3. A method for monitoring lithium-ion single-cell batteries based on weak magnetic field detection technology, using the system described in any one of claims 1-2, characterized in that, include: Magnetic signal data of lithium-ion single cells are measured using a distributed fluxgate sensor array. The magnetic signal data generated by a single lithium-ion battery cell was acquired by a multi-channel magnetic field measurement module.

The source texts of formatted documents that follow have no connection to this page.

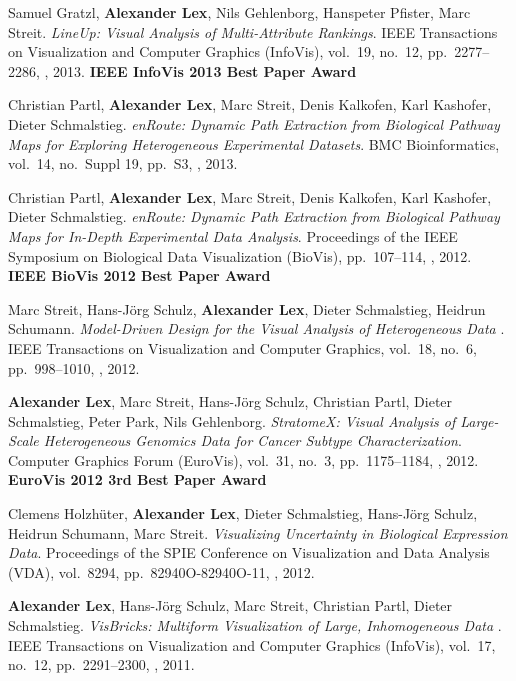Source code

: \item Samuel Gratzl, \textbf{Alexander Lex}, Nils Gehlenborg, Hanspeter Pfister, Marc Streit. \textit{LineUp: Visual Analysis of Multi-Attribute Rankings}. IEEE Transactions on Visualization and Computer Graphics (InfoVis), vol.\ 19, no.\ 12, pp.\ 2277--2286, , 2013. \textbf{IEEE InfoVis 2013 Best Paper Award}
\item Christian Partl, \textbf{Alexander Lex}, Marc Streit, Denis Kalkofen, Karl Kashofer, Dieter Schmalstieg. \textit{enRoute: Dynamic Path Extraction from Biological Pathway Maps for Exploring Heterogeneous Experimental Datasets}. BMC Bioinformatics, vol.\ 14, no.\ Suppl 19, pp.\ S3, , 2013. 
\item Christian Partl, \textbf{Alexander Lex}, Marc Streit, Denis Kalkofen, Karl Kashofer, Dieter Schmalstieg. \textit{enRoute: Dynamic Path Extraction from Biological Pathway Maps for In-Depth Experimental Data Analysis}.  Proceedings of the IEEE Symposium on Biological Data Visualization (BioVis), pp.\ 107--114, , 2012. \textbf{IEEE BioVis 2012 Best Paper Award}
\item Marc Streit, Hans-Jörg Schulz, \textbf{Alexander Lex}, Dieter Schmalstieg, Heidrun Schumann. \textit{Model-Driven Design for the Visual Analysis of Heterogeneous Data }. IEEE Transactions on Visualization and Computer Graphics, vol.\ 18, no.\ 6, pp.\ 998--1010, , 2012. 
\item \textbf{Alexander Lex}, Marc Streit, Hans-Jörg Schulz, Christian Partl, Dieter Schmalstieg, Peter Park, Nils Gehlenborg. \textit{StratomeX: Visual Analysis of Large-Scale Heterogeneous Genomics Data for Cancer Subtype Characterization}. Computer Graphics Forum (EuroVis), vol.\ 31, no.\ 3, pp.\ 1175--1184, , 2012. \textbf{EuroVis 2012 3rd Best Paper Award}
\item Clemens Holzhüter, \textbf{Alexander Lex}, Dieter Schmalstieg, Hans-Jörg Schulz, Heidrun Schumann, Marc Streit. \textit{Visualizing Uncertainty in Biological Expression Data}.  Proceedings of the SPIE Conference on Visualization and Data Analysis (VDA), vol.\ 8294, pp.\ 82940O-82940O-11, , 2012. 
\item \textbf{Alexander Lex}, Hans-Jörg Schulz, Marc Streit, Christian Partl, Dieter Schmalstieg. \textit{VisBricks: Multiform Visualization of Large, Inhomogeneous Data }. IEEE Transactions on Visualization and Computer Graphics (InfoVis), vol.\ 17, no.\ 12, pp.\ 2291--2300, , 2011. 

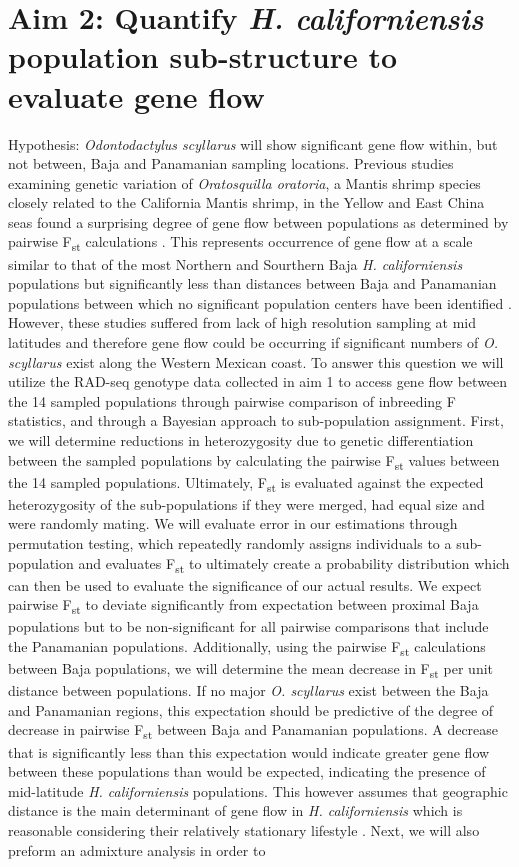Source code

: \documentclass[11pt]{article}
\begin{document}
\section*{Aim 2: Quantify \emph{H. californiensis} population sub-structure to evaluate gene flow}
Hypothesis: \emph{Odontodactylus scyllarus} will show significant gene flow within, but not between, Baja and Panamanian sampling locations. Previous studies examining genetic variation of \emph{Oratosquilla oratoria}, a Mantis shrimp species closely related to the California Mantis shrimp, in the Yellow and East China seas found a surprising degree of gene flow between populations as determined by pairwise F\textsubscript{st} calculations \cite{Yang2018}. This represents occurrence of gene flow at a scale similar to that of the most Northern and Sourthern Baja \emph{H. californiensis} populations but significantly less than distances between Baja and Panamanian populations between which no significant population centers have been identified \cite{Basch1993BiogeographyOH}. However, these studies suffered from lack of high resolution sampling at mid latitudes and therefore gene flow could be occurring if significant numbers of \emph{O. scyllarus} exist along the Western Mexican coast. To answer this question we will utilize the RAD-seq genotype data collected in aim 1 to access gene flow between the 14 sampled populations through pairwise comparison of inbreeding F statistics, and through a Bayesian approach to sub-population assignment. First, we will determine reductions in heterozygosity due to genetic differentiation between the sampled populations by calculating the pairwise F\textsubscript{st} values between the 14 sampled populations. Ultimately, F\textsubscript{st} is evaluated against the expected heterozygosity of the sub-populations if they were merged, had equal size and were randomly mating. We will evaluate error in our estimations through permutation testing, which repeatedly randomly assigns individuals to a sub-population and evaluates  F\textsubscript{st} to ultimately create a probability distribution which can then be used to evaluate the significance of our actual results. We expect pairwise F\textsubscript{st} to deviate significantly from expectation between proximal Baja populations but to be non-significant for all pairwise comparisons that include the Panamanian populations. Additionally, using the pairwise F\textsubscript{st} calculations between Baja populations, we will determine the mean decrease in F\textsubscript{st} per unit distance between populations. If no major \emph{O. scyllarus} exist between the Baja and Panamanian regions, this expectation should be predictive of the degree of decrease in pairwise F\textsubscript{st} between Baja and Panamanian populations. A decrease that is significantly less than this expectation would indicate greater gene flow between these populations than would be expected, indicating the presence of mid-latitude \emph{H. californiensis} populations. This however assumes that geographic distance is the main determinant of gene flow in \emph{H. californiensis} which is reasonable considering their relatively stationary lifestyle \cite{Reaka1980}. Next, we will also preform an admixture analysis in order to 
\end{document}
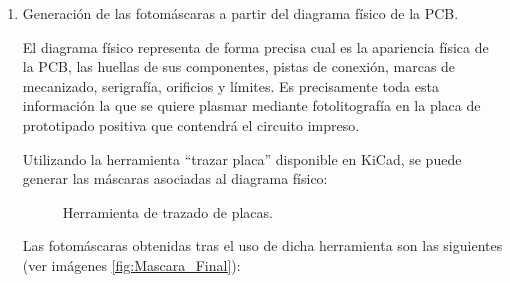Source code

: \begin{enumerate}
    \item Generación de las fotomáscaras a partir del diagrama físico de la \ac{PCB}.
    
    El diagrama físico representa de forma precisa cual es la apariencia física de la \ac{PCB}, las huellas de sus componentes, pistas de conexión, marcas de mecanizado, serigrafía, orificios y límites. Es precisamente toda esta información la que se quiere plasmar mediante fotolitografía en la placa de prototipado positiva que contendrá el circuito impreso.
    
    Utilizando la herramienta ``trazar placa'' disponible en KiCad, se puede generar las máscaras asociadas al diagrama físico:
    
    \begin{figure}[H]
    \centering
    \caption{Herramienta de trazado de placas.} 
    \end{figure}
    
    Las fotomáscaras obtenidas tras el uso de dicha herramienta son las siguientes (ver imágenes \ref{fig:Mascara_Final}):
    

\end{enumerate}
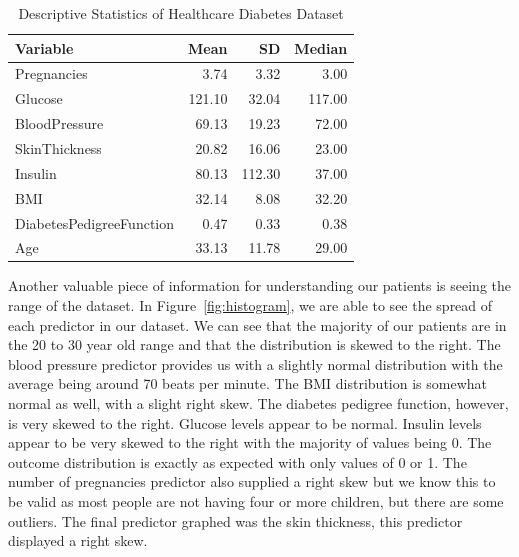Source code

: \documentclass[12pt]{article}
\begin{document}
\begin{table}[ht]
    \caption{Descriptive Statistics of Healthcare Diabetes Dataset}
  \label{tab:ds}
\centering
\begin{tabular}{lrrr}
      \hline
    Variable & Mean & SD & Median \\ 
      \hline
      Pregnancies & 3.74 & 3.32 & 3.00 \\ 
      Glucose & 121.10 & 32.04 & 117.00 \\ 
      BloodPressure & 69.13 & 19.23 & 72.00 \\ 
      SkinThickness & 20.82 & 16.06 & 23.00 \\ 
      Insulin & 80.13 & 112.30 & 37.00 \\ 
      BMI & 32.14 & 8.08 & 32.20 \\ 
      DiabetesPedigreeFunction & 0.47 & 0.33 & 0.38 \\ 
      Age & 33.13 & 11.78 & 29.00 \\ 
       \hline
    \end{tabular}
    \end{table}

  Another valuable piece of information for understanding our patients is seeing the range of the dataset. In Figure~\ref{fig:histogram}, we
  are able to see the spread of each predictor in our dataset. We can see that the majority of our patients are in the 20 to 30 year old range and that the distribution is skewed to the right. 
  The blood pressure predictor provides us with a slightly normal distribution with the average being around 70 beats per minute. The BMI
  distribution is somewhat normal as well, with a slight right skew. The diabetes pedigree function, however, is very skewed to the right. Glucose
  levels appear to be normal. Insulin levels appear to be very skewed to the right with the majority of values being 0. The outcome distribution
  is exactly as expected with only values of 0 or 1. The
  number of pregnancies predictor also supplied a right skew but we know this to be valid as most people are not having four or more children, but there are some outliers. The 
  final predictor graphed was the skin thickness, this predictor displayed a right skew.
\end{document}
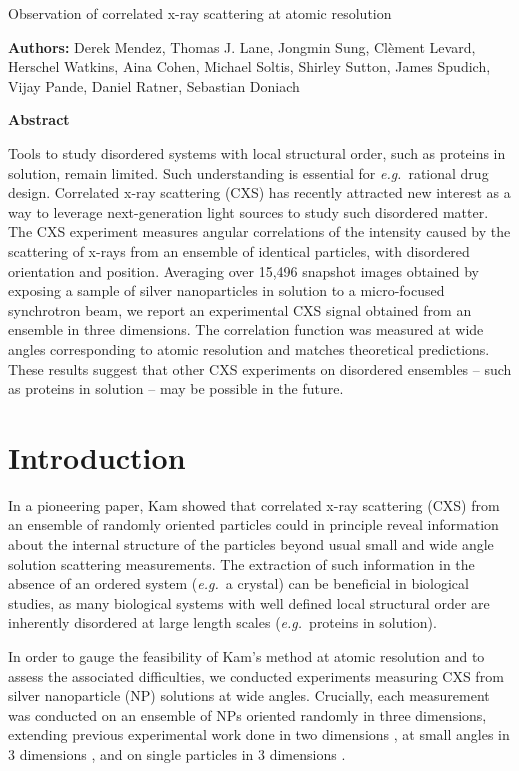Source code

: \documentclass [11pt,fleqn]{article}
\def \hfb {\hfill\break}
\begin{document}
 
\hspace{1cm}{\bf Title:} Observation of correlated x-ray scattering at atomic resolution \hfb
 
{\bf Authors:} Derek Mendez, Thomas J. Lane, Jongmin Sung,  Cl\`ement Levard, Herschel Watkins, Aina Cohen, Michael Soltis, Shirley Sutton, James Spudich, Vijay Pande,  Daniel Ratner, Sebastian Doniach

{\bf Abstract}

Tools to study disordered systems with local structural order, such as proteins in solution, remain limited. Such understanding is essential for \emph{e.g.}~rational drug design. Correlated x-ray scattering (CXS) has recently attracted new interest as a way to leverage next-generation light sources to study such disordered matter. The CXS experiment measures angular correlations of the intensity caused by the scattering of x-rays from an ensemble of identical particles, with disordered orientation and position. Averaging over 15,496 snapshot images obtained by exposing a sample of silver nanoparticles in solution to a micro-focused synchrotron beam, we report an experimental CXS signal obtained from an ensemble in three dimensions. The correlation function was measured at  wide angles corresponding to atomic resolution and matches theoretical predictions. These results suggest that other CXS experiments on disordered ensembles -- such as proteins in solution -- may be possible in the future.


\section{Introduction}

In a pioneering paper, Kam \cite{Kam:1977wc} showed that correlated x-ray scattering (CXS) from an ensemble of randomly oriented particles could in principle reveal information about the internal structure of the particles beyond usual small and wide angle solution scattering measurements. The extraction of such information in the absence of an ordered system (\textit{e.g.}~a crystal) can be beneficial in biological studies, as many biological systems with well defined local structural order are inherently disordered at large length scales (\textit{e.g.}~proteins in solution).

In order to gauge the feasibility of Kam's method at atomic resolution and to assess the associated difficulties, we conducted experiments measuring CXS from silver nanoparticle (NP) solutions at wide angles. Crucially, each measurement was conducted on an ensemble of NPs oriented randomly in three dimensions, extending previous experimental work done in two dimensions \cite{Saldin:2011ch}, at small angles in 3 dimensions \cite{Kam:1981ua, Wochner:2009ia}, and on single particles in 3 dimensions \cite{Kam:1985tz, Starodub:1fy}. 
\end{document}

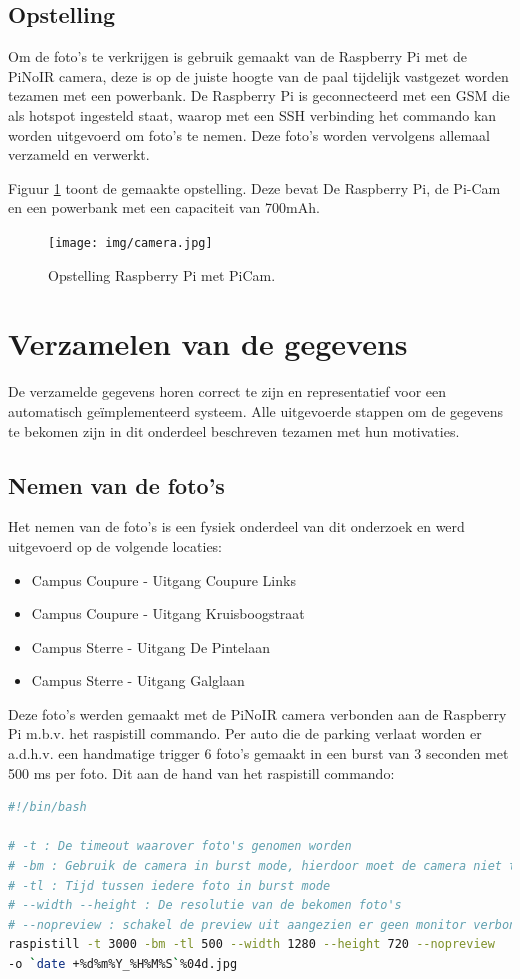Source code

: \subsection{Opstelling}
Om de foto's te verkrijgen is gebruik gemaakt van de Raspberry Pi met de PiNoIR camera, deze is op de juiste hoogte van de paal tijdelijk vastgezet worden tezamen met een powerbank. De Raspberry Pi is geconnecteerd met een GSM die als hotspot ingesteld staat, waarop met een SSH verbinding het commando kan worden uitgevoerd om foto's te nemen. Deze foto's worden vervolgens allemaal verzameld en verwerkt.

Figuur \ref{Opstelling} toont de gemaakte opstelling. Deze bevat De Raspberry Pi, de Pi-Cam en een powerbank met een capaciteit van 700mAh.
\begin{figure}[h]
	\centering
	\texttt{[image: img/camera.jpg]}
	\caption{Opstelling Raspberry Pi met PiCam.}
	\label{Opstelling}
\end{figure}

\section{Verzamelen van de gegevens}
De verzamelde gegevens horen correct te zijn en representatief voor een automatisch geïmplementeerd systeem. Alle uitgevoerde stappen om de gegevens te bekomen zijn in dit onderdeel beschreven tezamen met hun motivaties.

\subsection{Nemen van de foto's}
Het nemen van de foto's is een fysiek onderdeel van dit onderzoek en werd uitgevoerd op de volgende locaties:
\begin{itemize}
	\item Campus Coupure - Uitgang Coupure Links
	\item Campus Coupure - Uitgang Kruisboogstraat
	\item Campus Sterre - Uitgang De Pintelaan
	\item Campus Sterre - Uitgang Galglaan
\end{itemize}

Deze foto's werden gemaakt met de PiNoIR camera verbonden aan de Raspberry Pi m.b.v. het raspistill commando. Per auto die de parking verlaat worden er a.d.h.v. een handmatige trigger 6 foto's gemaakt in een burst van 3 seconden met 500 ms per foto. Dit aan de hand van het raspistill commando:  
\begin{lstlisting}[language=Bash, breaklines=true]
#!/bin/bash

# -t : De timeout waarover foto's genomen worden
# -bm : Gebruik de camera in burst mode, hierdoor moet de camera niet telkens opnieuw focussen tussen iedere genomen foto
# -tl : Tijd tussen iedere foto in burst mode
# --width --height : De resolutie van de bekomen foto's
# --nopreview : schakel de preview uit aangezien er geen monitor verbonden is
raspistill -t 3000 -bm -tl 500 --width 1280 --height 720 --nopreview
-o `date +%d%m%Y_%H%M%S`%04d.jpg
\end{lstlisting}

The preprocessed magnetic signal data is converted into a curve, and the health status of lithium-ion single cells is classified and evaluated by combining the battery health status assessment model.
4. The method according to claim 3, characterized in that, The method for obtaining the monitored position of the distributed fluxgate sensor array includes: Based on Maxwell's equations, magnetic permeability, and the electrochemical reaction principle of lithium-ion cells, the influencing factors of the external induced magnetic field of lithium-ion cells are obtained; among them, the influencing factors include the internal current of the lithium-ion cell and the magnetic susceptibility of the lithium-ion cell material, wherein the magnetic susceptibility is an interference signal. Based on the internal current of the lithium-ion single cell, the change in the surface magnetic field of the lithium-ion single cell is obtained. A distributed fluxgate sensor array is used to scan the external induced magnetic field of a lithium-ion cell during the charge-discharge cycle. The location where the change in the magnetic field on the surface of the lithium-ion cell meets the preset conditions and is far away from the interference signal is used as the monitoring location.